FOR A LONG TIME AFTER LESTER LEFT WITH THE COLONEL AND HIS son, I just stood in the bedroom and listened to Mrs. Behrani quietly cleaning up out in the kitchen. I didn’t like being left alone with her. I didn’t know what I was supposed to do and I wished I hadn’t volunteered to stay. Lester had told me to think of someplace sunny we could go to, but all I could think of was my family, my brother Frank and my mother, their faces when they found out I not only sold Dad’s house without telling them, but that all I got was an auction price for it before I fled town to spend it. And then they’d get the whole story: my drinking, the gun, the pills, Lester and the family he took hostage. My brother would roll his eyes at me one last time, then write my name permanently on the expensive side of his internal cost/benefit sheet. My mother would just curse me for good. I felt queasy, like an important organ inside me wasn’t attached all the way. My front shorts pockets were heavy with Lester’s bullets.

Yesterday I was convinced that by this time today he’d be back with his wife and kids, back to his life in Eureka Fields. But instead he ended up committing a string of crimes to sit and watch over me in my drugged sleep while he didn’t sleep at all. When he made the colonel park my car out of sight in the backyard, I came into the bedroom and watched from the window as he leaned forward and pushed his unloaded gun into the colonel’s neck. Lester got out first, stuffing the gun into his pants and covering it with his shirt. And when the colonel followed, the morning sun in his face, it felt good to see him afraid, see him bullied by someone.
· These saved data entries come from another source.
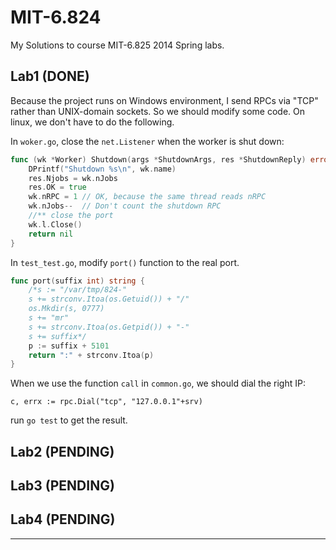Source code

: MIT-6.824
=========

My Solutions to course MIT-6.825 2014 Spring labs.

## Lab1 (DONE)

Because the project runs on Windows environment, I send RPCs via "TCP" rather than UNIX-domain sockets. So we should modify some code. On linux, we don't have to do the following.

In `woker.go`, close the `net.Listener` when the worker is shut down:

```go
func (wk *Worker) Shutdown(args *ShutdownArgs, res *ShutdownReply) error {
	DPrintf("Shutdown %s\n", wk.name)
	res.Njobs = wk.nJobs
	res.OK = true
	wk.nRPC = 1 // OK, because the same thread reads nRPC
	wk.nJobs--  // Don't count the shutdown RPC
	//** close the port
	wk.l.Close()
	return nil
}
```
In `test_test.go`, modify `port()` function to the real port.

```go
func port(suffix int) string {
	/*s := "/var/tmp/824-"
	s += strconv.Itoa(os.Getuid()) + "/"
	os.Mkdir(s, 0777)
	s += "mr"
	s += strconv.Itoa(os.Getpid()) + "-"
	s += suffix*/
	p := suffix + 5101
	return ":" + strconv.Itoa(p)
}
```
When we use the function `call` in `common.go`, we should dial the right IP:
```
c, errx := rpc.Dial("tcp", "127.0.0.1"+srv)
```

run `go test` to get the result.

## Lab2 (PENDING)

## Lab3 (PENDING)

## Lab4 (PENDING)

------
Your shit is my shit. But I never wanted this problem solved bad enough to scare a woman as sweet as Mrs. Behrani. And what was I supposed to do? Go out there and watch her like a prison guard? But then how could I do anything but help Lester get us out of this trouble, which was really more mine than his?

It was quiet out in the kitchen and I pictured her running down the hill into town to find a cop, tell him everything. Maybe they’d catch Lester on the road, think he was armed when I knew he wasn’t. I let out a long weak breath, and stepped fast into the hallway.

She was still at the kitchen sink. The breakfast dishes were stacked neatly, and she was just standing there, looking out the window, though there wasn’t much to see but the wooden staircase up to the new roof deck that was hers now. I used to like looking out that window while I rinsed a plate or coffee cup, see my small side yard and the drop of the hill into town.

Mrs. Behrani slowly turned her head and looked at me over her shoulder. It seemed to take her a second or two. Her hair was still flattened a little on one side, and I pictured her sleeping in the bathroom, in the tub or on the floor. I guess I expected her to look ready to fight me somehow, but instead her lined face seemed pained, her eyes taking me in like she wanted to understand me before it was too late. It was almost my mother’s look.

“Please, your friend—” Her voice was weak and she looked down and pressed her hand to the side of her head, then took a deep breath and looked back at me. “Will he to hurt my son?”

“No, he doesn’t want any more trouble, Mrs. Behrani. He’s just trying to finish all this, I guess.” I thought about reaching into my pocket for the bullets.

She stood still, looking at me, her hand pressed to the side of her head. I was about to tell her I was selling them the house, but her eyes were almost black, like she was imagining something that really scared her, and I knew what it was.

“He has a son of his own, you know.”

She nodded once and took a breath. Then she closed her eyes and pressed until her fingertips whitened.

“Are you all right?’

“Migraine. Please, I must—” She moved by me and I watched her walk down the dim hallway as slow and careful as an old lady, one hand in front of her, the other pressed to the left side of her head. She left the bathroom door half open and I could see her feet and lower legs as she knelt on the floor at the toilet. I felt so strange, like it was almost fate that I walk over and hold her forehead as she retched her small breakfast, then sniffled and let out a long moan.